## What the task requires
One number is the whole answer: the tally of lines in the records below that contain "naver".

Dataset entries
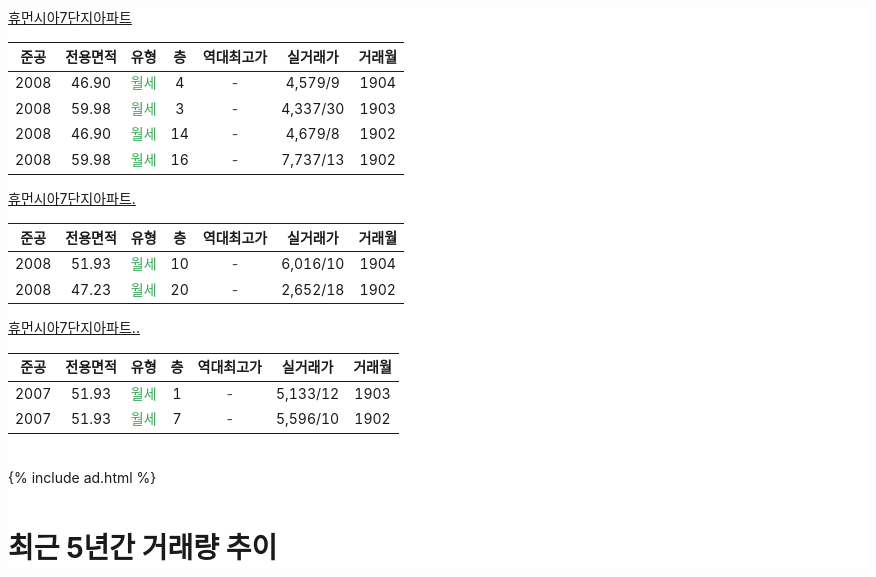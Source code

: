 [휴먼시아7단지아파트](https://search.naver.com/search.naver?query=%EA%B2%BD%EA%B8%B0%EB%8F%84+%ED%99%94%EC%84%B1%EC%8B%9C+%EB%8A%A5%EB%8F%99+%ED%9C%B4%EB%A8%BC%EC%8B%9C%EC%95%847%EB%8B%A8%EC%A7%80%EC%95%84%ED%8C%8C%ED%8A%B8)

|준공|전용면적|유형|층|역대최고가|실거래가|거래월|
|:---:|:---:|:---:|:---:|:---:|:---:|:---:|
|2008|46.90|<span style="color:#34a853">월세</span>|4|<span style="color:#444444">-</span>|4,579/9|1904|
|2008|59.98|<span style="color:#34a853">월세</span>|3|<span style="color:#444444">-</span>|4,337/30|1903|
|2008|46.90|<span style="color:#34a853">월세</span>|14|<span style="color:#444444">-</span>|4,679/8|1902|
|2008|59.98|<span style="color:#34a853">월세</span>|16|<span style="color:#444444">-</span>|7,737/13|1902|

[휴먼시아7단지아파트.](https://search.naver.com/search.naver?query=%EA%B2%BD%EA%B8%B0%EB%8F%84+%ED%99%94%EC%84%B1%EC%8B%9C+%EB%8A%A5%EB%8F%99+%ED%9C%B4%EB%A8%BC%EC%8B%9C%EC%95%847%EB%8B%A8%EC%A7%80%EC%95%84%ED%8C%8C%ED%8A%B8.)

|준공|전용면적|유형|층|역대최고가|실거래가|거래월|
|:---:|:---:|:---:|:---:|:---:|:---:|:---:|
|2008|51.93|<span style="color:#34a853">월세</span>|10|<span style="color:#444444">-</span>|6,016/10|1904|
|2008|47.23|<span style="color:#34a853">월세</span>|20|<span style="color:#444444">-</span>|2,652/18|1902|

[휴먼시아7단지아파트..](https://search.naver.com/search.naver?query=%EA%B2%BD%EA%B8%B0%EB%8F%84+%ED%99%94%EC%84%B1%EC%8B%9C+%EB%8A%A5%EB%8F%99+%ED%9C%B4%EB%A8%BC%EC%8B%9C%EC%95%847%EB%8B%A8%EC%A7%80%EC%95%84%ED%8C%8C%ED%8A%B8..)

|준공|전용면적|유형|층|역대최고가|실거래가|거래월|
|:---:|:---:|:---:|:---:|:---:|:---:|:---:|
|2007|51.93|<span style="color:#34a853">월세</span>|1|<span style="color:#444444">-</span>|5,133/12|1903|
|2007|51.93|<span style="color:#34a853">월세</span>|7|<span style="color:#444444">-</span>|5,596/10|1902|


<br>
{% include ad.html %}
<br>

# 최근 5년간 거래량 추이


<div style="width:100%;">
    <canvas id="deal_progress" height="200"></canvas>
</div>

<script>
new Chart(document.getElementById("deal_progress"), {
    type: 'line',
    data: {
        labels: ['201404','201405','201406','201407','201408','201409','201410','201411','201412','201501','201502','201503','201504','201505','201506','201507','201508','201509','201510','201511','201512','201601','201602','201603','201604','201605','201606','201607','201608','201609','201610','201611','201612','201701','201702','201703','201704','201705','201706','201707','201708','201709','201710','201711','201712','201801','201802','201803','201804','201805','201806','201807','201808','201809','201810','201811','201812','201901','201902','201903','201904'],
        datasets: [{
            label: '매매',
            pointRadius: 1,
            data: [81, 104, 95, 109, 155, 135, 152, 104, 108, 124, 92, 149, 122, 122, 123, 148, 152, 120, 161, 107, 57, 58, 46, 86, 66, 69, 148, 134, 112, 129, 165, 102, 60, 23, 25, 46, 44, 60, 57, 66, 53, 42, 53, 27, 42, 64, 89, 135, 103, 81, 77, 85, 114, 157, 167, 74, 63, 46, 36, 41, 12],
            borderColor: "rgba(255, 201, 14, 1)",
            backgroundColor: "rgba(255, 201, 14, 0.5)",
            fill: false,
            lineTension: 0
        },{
--
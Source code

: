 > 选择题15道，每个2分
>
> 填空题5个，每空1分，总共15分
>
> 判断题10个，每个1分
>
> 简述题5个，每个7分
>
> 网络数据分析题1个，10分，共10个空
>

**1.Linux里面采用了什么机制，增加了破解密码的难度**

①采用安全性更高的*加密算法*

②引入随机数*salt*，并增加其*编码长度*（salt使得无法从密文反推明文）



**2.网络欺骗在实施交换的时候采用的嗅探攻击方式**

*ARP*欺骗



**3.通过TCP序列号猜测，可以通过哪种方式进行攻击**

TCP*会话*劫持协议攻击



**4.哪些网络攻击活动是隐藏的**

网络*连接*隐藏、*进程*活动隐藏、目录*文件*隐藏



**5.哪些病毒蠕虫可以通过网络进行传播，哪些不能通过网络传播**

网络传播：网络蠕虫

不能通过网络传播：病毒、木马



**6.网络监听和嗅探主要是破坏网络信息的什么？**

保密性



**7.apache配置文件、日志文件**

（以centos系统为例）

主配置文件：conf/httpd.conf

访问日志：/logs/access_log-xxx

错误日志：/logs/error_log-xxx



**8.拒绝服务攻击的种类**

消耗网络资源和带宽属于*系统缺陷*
--
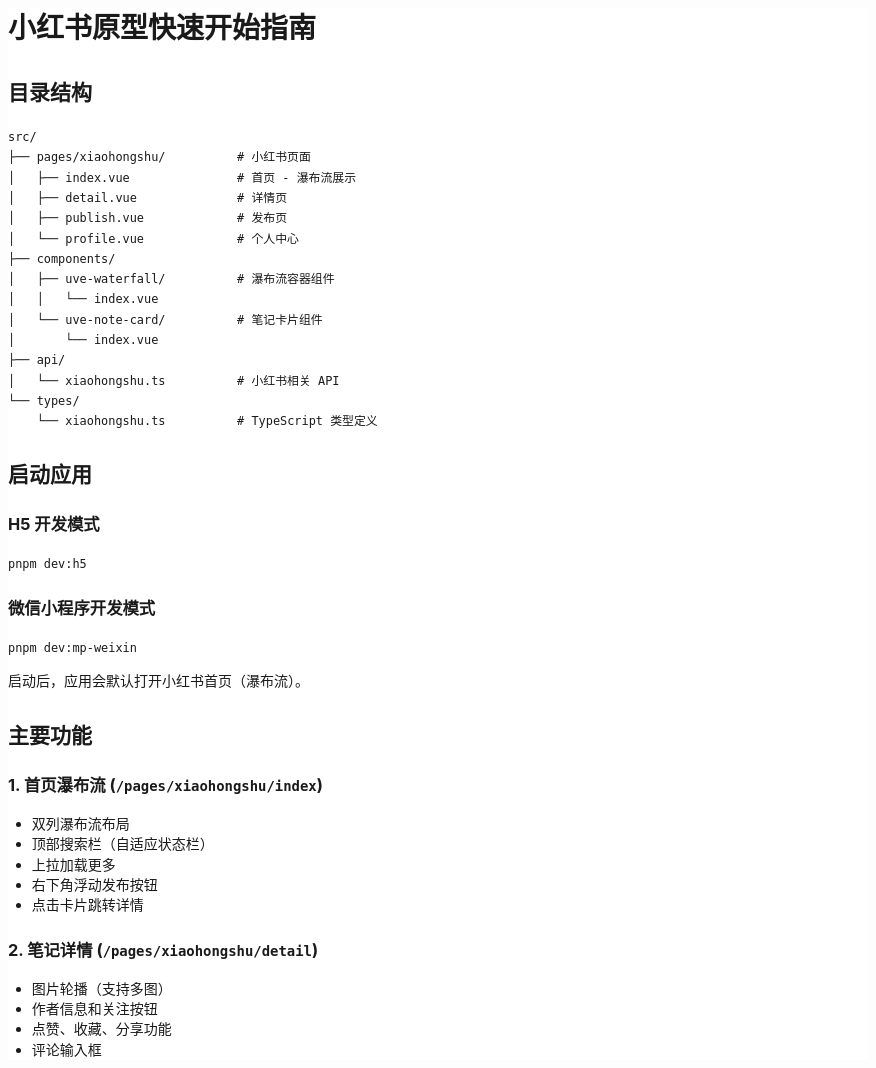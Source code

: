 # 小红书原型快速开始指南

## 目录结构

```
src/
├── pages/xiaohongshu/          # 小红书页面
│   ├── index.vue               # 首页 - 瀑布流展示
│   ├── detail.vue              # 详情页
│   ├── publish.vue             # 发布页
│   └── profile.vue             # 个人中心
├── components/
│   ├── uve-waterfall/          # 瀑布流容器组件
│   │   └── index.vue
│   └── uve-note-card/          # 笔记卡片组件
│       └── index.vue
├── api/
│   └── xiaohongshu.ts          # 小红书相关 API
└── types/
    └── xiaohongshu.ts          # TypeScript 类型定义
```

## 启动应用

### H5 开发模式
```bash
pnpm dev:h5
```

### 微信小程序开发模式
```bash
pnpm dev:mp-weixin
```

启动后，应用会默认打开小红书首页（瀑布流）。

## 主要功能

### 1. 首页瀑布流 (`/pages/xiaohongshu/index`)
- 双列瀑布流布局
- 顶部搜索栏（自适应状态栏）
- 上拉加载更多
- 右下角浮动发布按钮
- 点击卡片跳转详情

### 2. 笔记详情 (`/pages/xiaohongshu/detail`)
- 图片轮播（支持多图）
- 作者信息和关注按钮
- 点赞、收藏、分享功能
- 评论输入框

## Answer to this problem
3